There are two ways to take a gap year.

1.) You can apply to college now, get accepted, and request a deferred admission to take a gap year.

2.) You can take a gap year now and then apply to schools during your gap year.

If you choose 2.) then you can apply to safety school through rolling admissions like certain State Schools beginning in the middle of the summer, apply to an early decision or early action school by November 1st, 2021, and the rest of your colleges around January 1, 2022 (some colleges you can apply as late as the middle of February or March 1.)

Financial aid: If you apply now, you just have to submit your FAFSA (Free Application for Federal Student Aid) by June 30th, 2021. The CSS Profile (College Scholarship Service Profile through college board) deadline varies by college and it's typically Jan 1 to March 31. If your gap year occurs after HS, then the FAFSA for 2022-2023 opens on October 1, 2021. And the CSS profile opens also on October 1, 2021.

Scholarships: Every scholarship opportunity has its own opening date and deadline date so there is no hard and fast rule. Some scholarships open over the summer, some in the fall. You need to research those independently and decide whether you are applying for a "need-based" one or a "merit-based" one or both. Some of the top scholarships like the Coca-Cola, Jack Kent Cooke, Gates are both. You need to meet an income limit and have a B+ GPA of 3.4 or 3.5 to qualify.

Caveat: If your daughter decides to enroll in community college and takes class full-time, she may be considered a transfer student when she applies to college which changes the acceptance rate and other factors. Therefore, check with the colleges she eventually wants to apply to in order to make sure both of you understand the application criteria.

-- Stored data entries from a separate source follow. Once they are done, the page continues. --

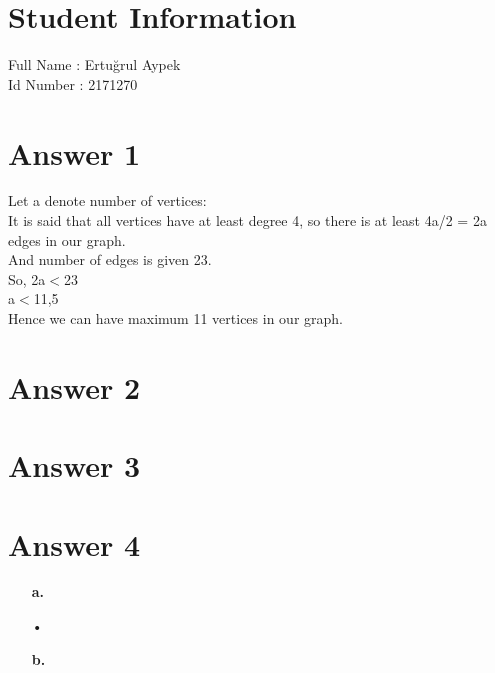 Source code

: \documentclass[11pt]{article}
\begin{document}
	
\section*{Student Information } 
Full Name : Ertuğrul Aypek  \\
Id Number : 2171270 \\

\section*{Answer 1}
Let a denote number of vertices: \\
It is said that all vertices have at least degree 4, so there is at least 4a/2 = 2a edges in our graph. \\
And number of edges is given 23. \\
So, 2a$<$23 \\
a$<$11,5 \\
Hence we can have maximum 11 vertices in our graph.

\section*{Answer 2}


\section*{Answer 3}


\section*{Answer 4}
\begin{itemize}
	\item[\textbf{a.}]
	\begin{tabular}{•}
	
	\end{tabular}
	
	
	 
	\item[\textbf{b.}] 
\end{itemize}
\end{document}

Other Factors: Currently all the schools are TEST OPTIONAL. This may change for the next application cycle and only a few schools have announced a 2 or 3-year moratorium on this. So 99% of them haven't decided yet whether they will require the SAT or ACT next fall. I don't know if your daughter has any Test scores or not but both of you need to keep track of this on the newswires. If the SAT or ACT are required next fall, you want to study for those tests sooner than later because they take months of work to get some mastery. You can't cram in years' worth of SAT/ACT prep in 2-4 weeks and expect a good score. Also, you want to be able to take either test 2 to 3 times to get the highest possible Super-Score on them where they combine the highest parts of each individual section and they add up to a SuperScore. Most colleges will announce whether they will be test-optional say by April or May so if testing comes back, she needs to start grinding and take 2 to 3 tests say by the Oct. test dates at the latest if she is applying early anywhere and by Nov Test date if she is applying Regular decision.

Recommendations: If she applies a year from now, some of her teachers really won't be able to advocate for her as well as now. So you might want to think about having your daughter get generic non-college specific recommendations now so that when she applies next year, they can just cut and paste their recommendations into the College form. It's no fun to ask a teacher for a recommendation for you a year or two after you've taken their class and they don't really remember much about you.

Hope that is helpful and good luck to your daughter.